Exercise data:

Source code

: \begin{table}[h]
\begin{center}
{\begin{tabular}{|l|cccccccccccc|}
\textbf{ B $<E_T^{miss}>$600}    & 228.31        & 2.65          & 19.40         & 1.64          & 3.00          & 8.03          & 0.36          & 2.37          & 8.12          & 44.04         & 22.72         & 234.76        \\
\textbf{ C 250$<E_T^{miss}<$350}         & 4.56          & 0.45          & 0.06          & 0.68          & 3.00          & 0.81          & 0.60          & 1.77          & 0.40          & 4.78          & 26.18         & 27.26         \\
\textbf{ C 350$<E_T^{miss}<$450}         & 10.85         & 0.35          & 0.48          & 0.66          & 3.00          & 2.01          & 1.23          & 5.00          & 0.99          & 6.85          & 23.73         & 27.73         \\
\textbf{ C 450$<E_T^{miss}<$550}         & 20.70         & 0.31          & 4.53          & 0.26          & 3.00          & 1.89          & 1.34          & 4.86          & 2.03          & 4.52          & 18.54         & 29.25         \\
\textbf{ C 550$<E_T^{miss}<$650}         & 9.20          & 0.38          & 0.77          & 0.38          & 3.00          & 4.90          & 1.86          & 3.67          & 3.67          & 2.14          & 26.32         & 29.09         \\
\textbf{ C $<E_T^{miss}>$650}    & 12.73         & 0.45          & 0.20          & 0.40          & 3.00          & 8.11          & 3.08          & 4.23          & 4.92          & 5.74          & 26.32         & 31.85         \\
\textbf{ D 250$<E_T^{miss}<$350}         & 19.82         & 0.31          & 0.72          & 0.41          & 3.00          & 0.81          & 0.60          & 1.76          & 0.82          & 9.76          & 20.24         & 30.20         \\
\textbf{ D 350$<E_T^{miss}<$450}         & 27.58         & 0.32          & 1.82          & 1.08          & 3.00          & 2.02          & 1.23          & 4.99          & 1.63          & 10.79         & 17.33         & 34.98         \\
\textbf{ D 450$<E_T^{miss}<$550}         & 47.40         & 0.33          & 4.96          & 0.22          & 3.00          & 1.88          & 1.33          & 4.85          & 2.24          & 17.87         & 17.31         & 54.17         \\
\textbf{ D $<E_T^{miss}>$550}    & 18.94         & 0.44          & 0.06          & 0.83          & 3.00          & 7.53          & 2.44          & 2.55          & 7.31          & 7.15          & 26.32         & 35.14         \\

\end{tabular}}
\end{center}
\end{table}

What to work on: Every record shown above should be given back exactly.

Written response:
Source code

: \begin{table}[h]
\begin{center}
{\begin{tabular}{|l|cccccccccccc|}
\textbf{ B $<E_T^{miss}>$600}    & 228.31        & 2.65          & 19.40         & 1.64          & 3.00          & 8.03          & 0.36          & 2.37          & 8.12          & 44.04         & 22.72         & 234.76        \\
\textbf{ C 250$<E_T^{miss}<$350}         & 4.56          & 0.45          & 0.06          & 0.68          & 3.00          & 0.81          & 0.60          & 1.77          & 0.40          & 4.78          & 26.18         & 27.26         \\
\textbf{ C 350$<E_T^{miss}<$450}         & 10.85         & 0.35          & 0.48          & 0.66          & 3.00          & 2.01          & 1.23          & 5.00          & 0.99          & 6.85          & 23.73         & 27.73         \\
\textbf{ C 450$<E_T^{miss}<$550}         & 20.70         & 0.31          & 4.53          & 0.26          & 3.00          & 1.89          & 1.34          & 4.86          & 2.03          & 4.52          & 18.54         & 29.25         \\
\textbf{ C 550$<E_T^{miss}<$650}         & 9.20          & 0.38          & 0.77          & 0.38          & 3.00          & 4.90          & 1.86          & 3.67          & 3.67          & 2.14          & 26.32         & 29.09         \\
\textbf{ C $<E_T^{miss}>$650}    & 12.73         & 0.45          & 0.20          & 0.40          & 3.00          & 8.11          & 3.08          & 4.23          & 4.92          & 5.74          & 26.32         & 31.85         \\
\textbf{ D 250$<E_T^{miss}<$350}         & 19.82         & 0.31          & 0.72          & 0.41          & 3.00          & 0.81          & 0.60          & 1.76          & 0.82          & 9.76          & 20.24         & 30.20         \\
\textbf{ D 350$<E_T^{miss}<$450}         & 27.58         & 0.32          & 1.82          & 1.08          & 3.00          & 2.02          & 1.23          & 4.99          & 1.63          & 10.79         & 17.33         & 34.98         \\
\textbf{ D 450$<E_T^{miss}<$550}         & 47.40         & 0.33          & 4.96          & 0.22          & 3.00          & 1.88          & 1.33          & 4.85          & 2.24          & 17.87         & 17.31         & 54.17         \\
\textbf{ D $<E_T^{miss}>$550}    & 18.94         & 0.44          & 0.06          & 0.83          & 3.00          & 7.53          & 2.44          & 2.55          & 7.31          & 7.15          & 26.32         & 35.14         \\

\end{tabular}}
\end{center}
\end{table}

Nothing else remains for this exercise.